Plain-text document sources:
# # #
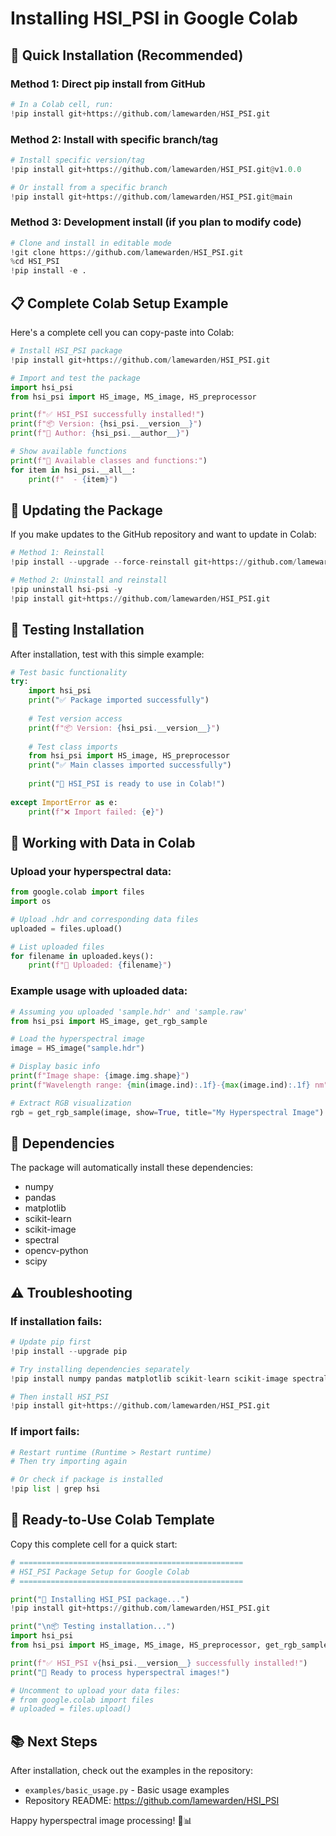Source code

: # Installing HSI_PSI in Google Colab

## 🚀 **Quick Installation (Recommended)**

### **Method 1: Direct pip install from GitHub**

```python
# In a Colab cell, run:
!pip install git+https://github.com/lamewarden/HSI_PSI.git
```

### **Method 2: Install with specific branch/tag**

```python
# Install specific version/tag
!pip install git+https://github.com/lamewarden/HSI_PSI.git@v1.0.0

# Or install from a specific branch
!pip install git+https://github.com/lamewarden/HSI_PSI.git@main
```

### **Method 3: Development install (if you plan to modify code)**

```python
# Clone and install in editable mode
!git clone https://github.com/lamewarden/HSI_PSI.git
%cd HSI_PSI
!pip install -e .
```

## 📋 **Complete Colab Setup Example**

Here's a complete cell you can copy-paste into Colab:

```python
# Install HSI_PSI package
!pip install git+https://github.com/lamewarden/HSI_PSI.git

# Import and test the package
import hsi_psi
from hsi_psi import HS_image, MS_image, HS_preprocessor

print(f"✅ HSI_PSI successfully installed!")
print(f"📦 Version: {hsi_psi.__version__}")
print(f"👤 Author: {hsi_psi.__author__}")

# Show available functions
print(f"🔧 Available classes and functions:")
for item in hsi_psi.__all__:
    print(f"  - {item}")
```

## 🔄 **Updating the Package**

If you make updates to the GitHub repository and want to update in Colab:

```python
# Method 1: Reinstall
!pip install --upgrade --force-reinstall git+https://github.com/lamewarden/HSI_PSI.git

# Method 2: Uninstall and reinstall
!pip uninstall hsi-psi -y
!pip install git+https://github.com/lamewarden/HSI_PSI.git
```

## 🧪 **Testing Installation**

After installation, test with this simple example:

```python
# Test basic functionality
try:
    import hsi_psi
    print("✅ Package imported successfully")
  
    # Test version access
    print(f"📦 Version: {hsi_psi.__version__}")
  
    # Test class imports
    from hsi_psi import HS_image, HS_preprocessor
    print("✅ Main classes imported successfully")
  
    print("🎉 HSI_PSI is ready to use in Colab!")
  
except ImportError as e:
    print(f"❌ Import failed: {e}")
```

## 📁 **Working with Data in Colab**

### **Upload your hyperspectral data:**

```python
from google.colab import files
import os

# Upload .hdr and corresponding data files
uploaded = files.upload()

# List uploaded files
for filename in uploaded.keys():
    print(f"📄 Uploaded: {filename}")
```

### **Example usage with uploaded data:**

```python
# Assuming you uploaded 'sample.hdr' and 'sample.raw'
from hsi_psi import HS_image, get_rgb_sample

# Load the hyperspectral image
image = HS_image("sample.hdr")

# Display basic info
print(f"Image shape: {image.img.shape}")
print(f"Wavelength range: {min(image.ind):.1f}-{max(image.ind):.1f} nm")

# Extract RGB visualization
rgb = get_rgb_sample(image, show=True, title="My Hyperspectral Image")
```

## 🔧 **Dependencies**

The package will automatically install these dependencies:

- numpy
- pandas
- matplotlib
- scikit-learn
- scikit-image
- spectral
- opencv-python
- scipy

## ⚠️ **Troubleshooting**

### **If installation fails:**

```python
# Update pip first
!pip install --upgrade pip

# Try installing dependencies separately
!pip install numpy pandas matplotlib scikit-learn scikit-image spectral opencv-python scipy

# Then install HSI_PSI
!pip install git+https://github.com/lamewarden/HSI_PSI.git
```

### **If import fails:**

```python
# Restart runtime (Runtime > Restart runtime)
# Then try importing again

# Or check if package is installed
!pip list | grep hsi
```

## 🎯 **Ready-to-Use Colab Template**

Copy this complete cell for a quick start:

```python
# ==================================================
# HSI_PSI Package Setup for Google Colab
# ==================================================

print("🔄 Installing HSI_PSI package...")
!pip install git+https://github.com/lamewarden/HSI_PSI.git

print("\n📦 Testing installation...")
import hsi_psi
from hsi_psi import HS_image, MS_image, HS_preprocessor, get_rgb_sample

print(f"✅ HSI_PSI v{hsi_psi.__version__} successfully installed!")
print("🎉 Ready to process hyperspectral images!")

# Uncomment to upload your data files:
# from google.colab import files
# uploaded = files.upload()
```

## 📚 **Next Steps**

After installation, check out the examples in the repository:

- `examples/basic_usage.py` - Basic usage examples
- Repository README: https://github.com/lamewarden/HSI_PSI

Happy hyperspectral image processing! 🔬📊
# # #
Report each line above containing the string "After".

After installation, test with this simple example:
After installation, check out the examples in the repository:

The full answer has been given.